══ EXCERPTED DATA

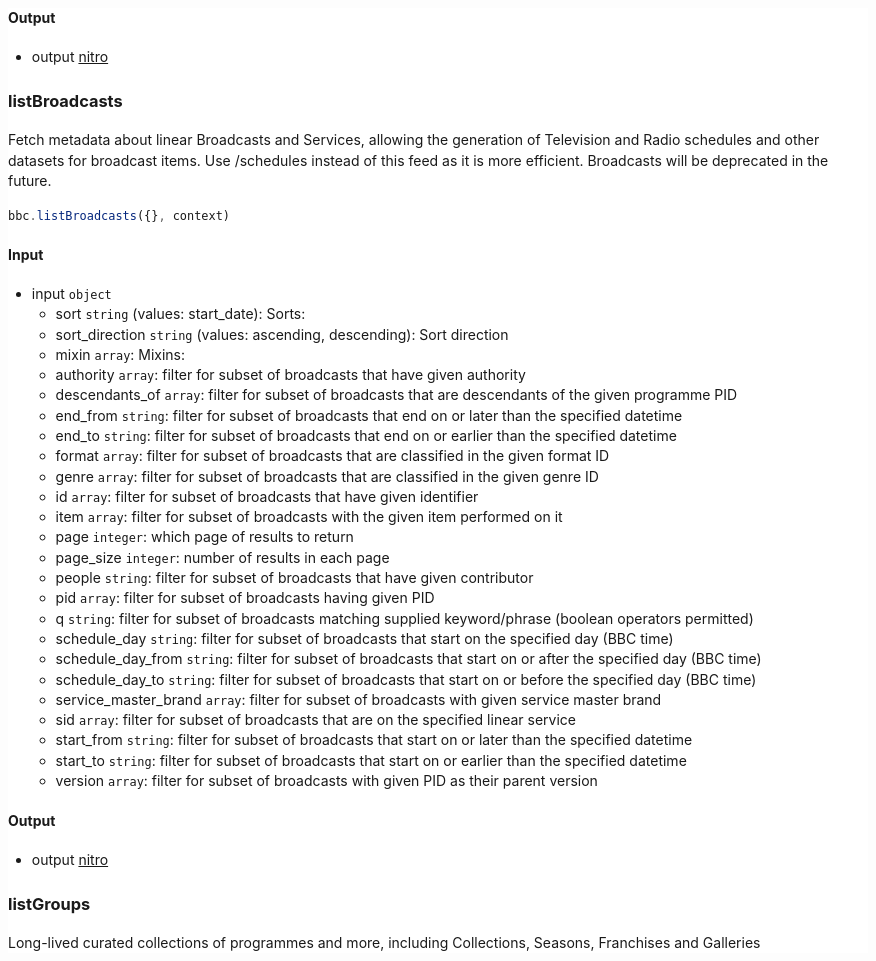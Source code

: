 #### Output
* output [nitro](#nitro)

### listBroadcasts
Fetch metadata about linear Broadcasts and Services, allowing the generation of Television and Radio schedules and other datasets for broadcast items. Use /schedules instead of this feed as it is more efficient. Broadcasts will be deprecated in the future.


```js
bbc.listBroadcasts({}, context)
```

#### Input
* input `object`
  * sort `string` (values: start_date): Sorts:
  * sort_direction `string` (values: ascending, descending): Sort direction
  * mixin `array`: Mixins:
  * authority `array`: filter for subset of broadcasts that have given authority
  * descendants_of `array`: filter for subset of broadcasts that are descendants of the given programme PID
  * end_from `string`: filter for subset of broadcasts that end on or later than the specified datetime
  * end_to `string`: filter for subset of broadcasts that end on or earlier than the specified datetime
  * format `array`: filter for subset of broadcasts that are classified in the given format ID
  * genre `array`: filter for subset of broadcasts that are classified in the given genre ID
  * id `array`: filter for subset of broadcasts that have given identifier
  * item `array`: filter for subset of broadcasts with the given item performed on it
  * page `integer`: which page of results to return
  * page_size `integer`: number of results in each page
  * people `string`: filter for subset of broadcasts that have given contributor
  * pid `array`: filter for subset of broadcasts having given PID
  * q `string`: filter for subset of broadcasts matching supplied keyword/phrase (boolean operators permitted)
  * schedule_day `string`: filter for subset of broadcasts that start on the specified day (BBC time)
  * schedule_day_from `string`: filter for subset of broadcasts that start on or after the specified day (BBC time)
  * schedule_day_to `string`: filter for subset of broadcasts that start on or before the specified day (BBC time)
  * service_master_brand `array`: filter for subset of broadcasts with given service master brand
  * sid `array`: filter for subset of broadcasts that are on the specified linear service
  * start_from `string`: filter for subset of broadcasts that start on or later than the specified datetime
  * start_to `string`: filter for subset of broadcasts that start on or earlier than the specified datetime
  * version `array`: filter for subset of broadcasts with given PID as their parent version

#### Output
* output [nitro](#nitro)

### listGroups
Long-lived curated collections of programmes and more, including Collections, Seasons, Franchises and Galleries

════

Could you set down, word for word, only the lines above from the line with "(boolean operators permitted)" to the line with "start on or later than the specified datetime", including both?

  * q `string`: filter for subset of broadcasts matching supplied keyword/phrase (boolean operators permitted)
  * schedule_day `string`: filter for subset of broadcasts that start on the specified day (BBC time)
  * schedule_day_from `string`: filter for subset of broadcasts that start on or after the specified day (BBC time)
  * schedule_day_to `string`: filter for subset of broadcasts that start on or before the specified day (BBC time)
  * service_master_brand `array`: filter for subset of broadcasts with given service master brand
  * sid `array`: filter for subset of broadcasts that are on the specified linear service
  * start_from `string`: filter for subset of broadcasts that start on or later than the specified datetime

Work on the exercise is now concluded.